**Extracted data:**
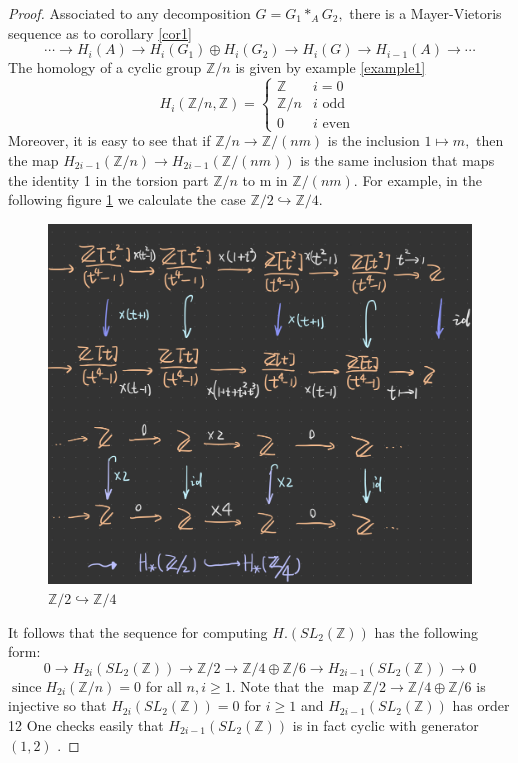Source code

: \begin{proof}
Associated to any decomposition $G=G_{1} *_{A} G_{2},$ there is a Mayer-Vietoris sequence as to corollary \ref{cor1}
\[
\cdots \rightarrow H_{i}(A) \rightarrow H_{i}\left(G_{1}\right) \oplus H_{i}\left(G_{2}\right) \rightarrow H_{i}(G) \rightarrow H_{i-1}(A) \rightarrow \cdots
\]
The homology of a cyclic group $\mathbb{Z} / n$ is given by example \ref{example1}
\[
H_{i}(\mathbb{Z} / n, \mathbb{Z})=\left\{\begin{array}{ll}
\mathbb{Z} & i=0 \\
\mathbb{Z} / n & i \text { odd } \\
0 & i \text { even }
\end{array}\right.
\]
Moreover, it is easy to see that if $\mathbb{Z} / n \rightarrow \mathbb{Z} /(n m)$ is the inclusion $1 \mapsto m,$ then the map $H_{2 i-1}(\mathbb{Z} / n) \rightarrow H_{2 i-1}(\mathbb{Z} /(n m))$ is the same inclusion that maps the identity 1 in the torsion part $\mathbb{Z} / n$ to m in $\mathbb{Z} / (n m)$. For example, in the following figure \ref{fig:my_label} we calculate the case $\mathbb{Z} / 2\hookrightarrow\mathbb{Z} /4$.
\begin{figure}
    \centering
    \includegraphics[scale=0.2]{injection.jpg}
    \caption{$\mathbb{Z} / 2\hookrightarrow\mathbb{Z} /4$}
    \label{fig:my_label}
\end{figure}
\newpage
It follows that the sequence for computing $H .\left(S L_{2}(\mathbb{Z})\right)$ has the following form:
\[
0 \rightarrow H_{2 i}\left(S L_{2}(\mathbb{Z})\right) \rightarrow \mathbb{Z} / 2 \rightarrow \mathbb{Z} / 4 \oplus \mathbb{Z} / 6 \rightarrow H_{2 i-1}\left(S L_{2}(\mathbb{Z})\right) \rightarrow 0
\]
$\operatorname{since} H_{2 i}(\mathbb{Z} / n)=0$ for all $n, i \geq 1 .$ Note that the $\operatorname{map} \mathbb{Z} / 2 \rightarrow \mathbb{Z} / 4 \oplus \mathbb{Z} / 6$ is
injective so that $H_{2 i}\left(S L_{2}(\mathbb{Z})\right)=0$ for $i \geq 1$ and $H_{2 i-1}\left(S L_{2}(\mathbb{Z})\right)$ has order 12 One checks easily that $H_{2 i-1}\left(S L_{2}(\mathbb{Z})\right)$ is in fact cyclic with generator $(1,2)$ .
\end{proof}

**Work to be completed:** Your task is to find every line above containing the word "array" and copy it.

**Output of the task:**
H_{i}(\mathbb{Z} / n, \mathbb{Z})=\left\{\begin{array}{ll}
\end{array}\right.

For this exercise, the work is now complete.